Records from a dataset
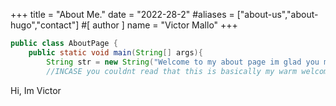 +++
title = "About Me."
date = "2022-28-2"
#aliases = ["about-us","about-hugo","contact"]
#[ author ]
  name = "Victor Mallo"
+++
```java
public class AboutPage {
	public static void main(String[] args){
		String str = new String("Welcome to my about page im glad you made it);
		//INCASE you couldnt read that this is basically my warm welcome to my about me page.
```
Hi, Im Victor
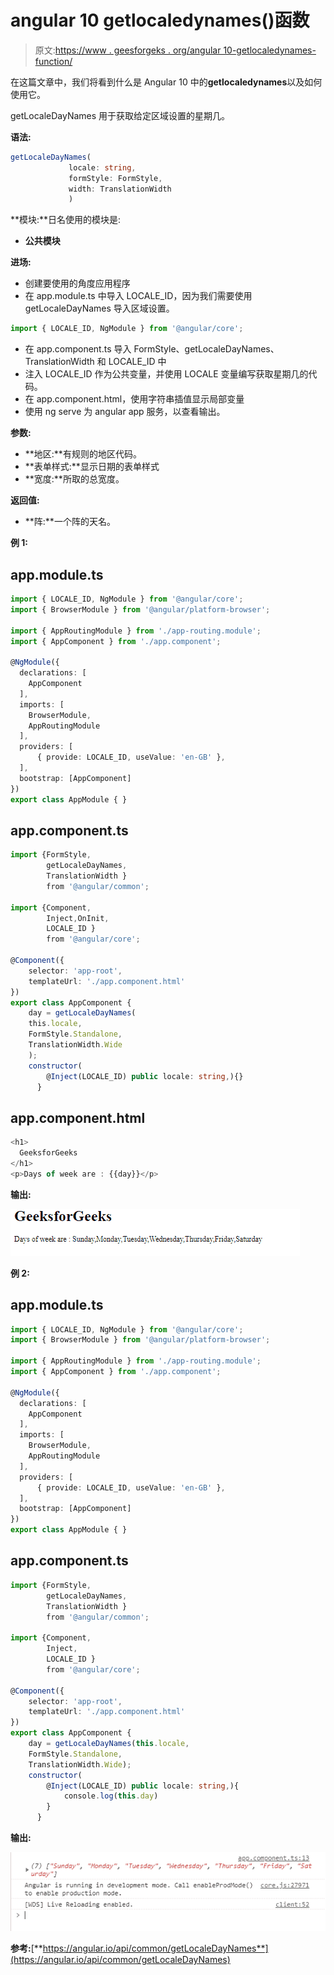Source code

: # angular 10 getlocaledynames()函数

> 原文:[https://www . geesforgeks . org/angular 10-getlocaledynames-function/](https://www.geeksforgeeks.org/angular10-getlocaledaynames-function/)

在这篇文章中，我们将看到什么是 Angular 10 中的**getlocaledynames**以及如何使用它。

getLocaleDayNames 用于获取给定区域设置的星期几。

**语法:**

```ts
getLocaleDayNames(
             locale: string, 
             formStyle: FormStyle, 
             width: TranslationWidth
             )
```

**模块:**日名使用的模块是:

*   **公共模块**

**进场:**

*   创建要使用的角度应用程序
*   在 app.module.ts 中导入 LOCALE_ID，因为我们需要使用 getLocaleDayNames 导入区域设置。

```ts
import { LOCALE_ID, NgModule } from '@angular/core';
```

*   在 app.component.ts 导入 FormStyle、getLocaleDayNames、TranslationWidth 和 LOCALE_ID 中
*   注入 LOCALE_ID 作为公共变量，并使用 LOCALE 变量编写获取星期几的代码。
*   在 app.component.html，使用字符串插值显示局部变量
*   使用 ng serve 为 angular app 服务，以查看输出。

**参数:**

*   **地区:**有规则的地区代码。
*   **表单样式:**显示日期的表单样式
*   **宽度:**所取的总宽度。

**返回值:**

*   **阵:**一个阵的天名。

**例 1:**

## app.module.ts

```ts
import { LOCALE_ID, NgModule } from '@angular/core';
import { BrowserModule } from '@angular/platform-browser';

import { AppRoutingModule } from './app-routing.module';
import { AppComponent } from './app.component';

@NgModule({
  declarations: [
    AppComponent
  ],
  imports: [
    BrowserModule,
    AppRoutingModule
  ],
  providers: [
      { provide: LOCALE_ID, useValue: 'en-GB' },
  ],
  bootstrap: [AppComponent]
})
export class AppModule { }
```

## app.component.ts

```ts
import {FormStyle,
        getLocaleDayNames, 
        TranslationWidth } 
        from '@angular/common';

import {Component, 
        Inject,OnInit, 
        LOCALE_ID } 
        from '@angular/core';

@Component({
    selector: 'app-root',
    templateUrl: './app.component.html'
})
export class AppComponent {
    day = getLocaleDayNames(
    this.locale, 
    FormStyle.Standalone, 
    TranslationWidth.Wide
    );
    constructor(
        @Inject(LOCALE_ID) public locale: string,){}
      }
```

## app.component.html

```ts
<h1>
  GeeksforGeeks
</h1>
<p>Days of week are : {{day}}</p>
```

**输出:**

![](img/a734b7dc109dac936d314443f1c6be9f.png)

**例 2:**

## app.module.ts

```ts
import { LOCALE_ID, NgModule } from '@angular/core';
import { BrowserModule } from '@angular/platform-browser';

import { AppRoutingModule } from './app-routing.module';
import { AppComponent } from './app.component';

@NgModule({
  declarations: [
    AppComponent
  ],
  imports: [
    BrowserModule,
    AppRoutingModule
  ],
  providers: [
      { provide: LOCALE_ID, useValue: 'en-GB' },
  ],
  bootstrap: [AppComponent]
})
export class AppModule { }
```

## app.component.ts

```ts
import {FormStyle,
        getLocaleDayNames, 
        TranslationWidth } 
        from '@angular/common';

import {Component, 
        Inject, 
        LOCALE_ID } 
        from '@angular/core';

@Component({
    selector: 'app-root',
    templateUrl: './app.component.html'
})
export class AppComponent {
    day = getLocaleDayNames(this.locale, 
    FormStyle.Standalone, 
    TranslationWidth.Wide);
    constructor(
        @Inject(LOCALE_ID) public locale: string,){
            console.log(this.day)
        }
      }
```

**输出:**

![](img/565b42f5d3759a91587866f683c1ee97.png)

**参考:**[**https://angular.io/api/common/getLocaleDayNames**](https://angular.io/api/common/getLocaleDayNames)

▸ **WHAT IS NEEDED**
Pictures are to be dropped; the lines from the start of the entries above through the line with "Source code" are to be given again verbatim.

▸ **OUTPUT BELOW**
 +++
title = "About Me."
date = "2022-28-2"
#aliases = ["about-us","about-hugo","contact"]
#[ author ]
  name = "Victor Mallo"
+++
```java
public class AboutPage {
	public static void main(String[] args){
		String str = new String("Welcome to my about page im glad you made it);
		//INCASE you couldnt read that this is basically my warm welcome to my about me page.
```
Hi, Im Victor
Source code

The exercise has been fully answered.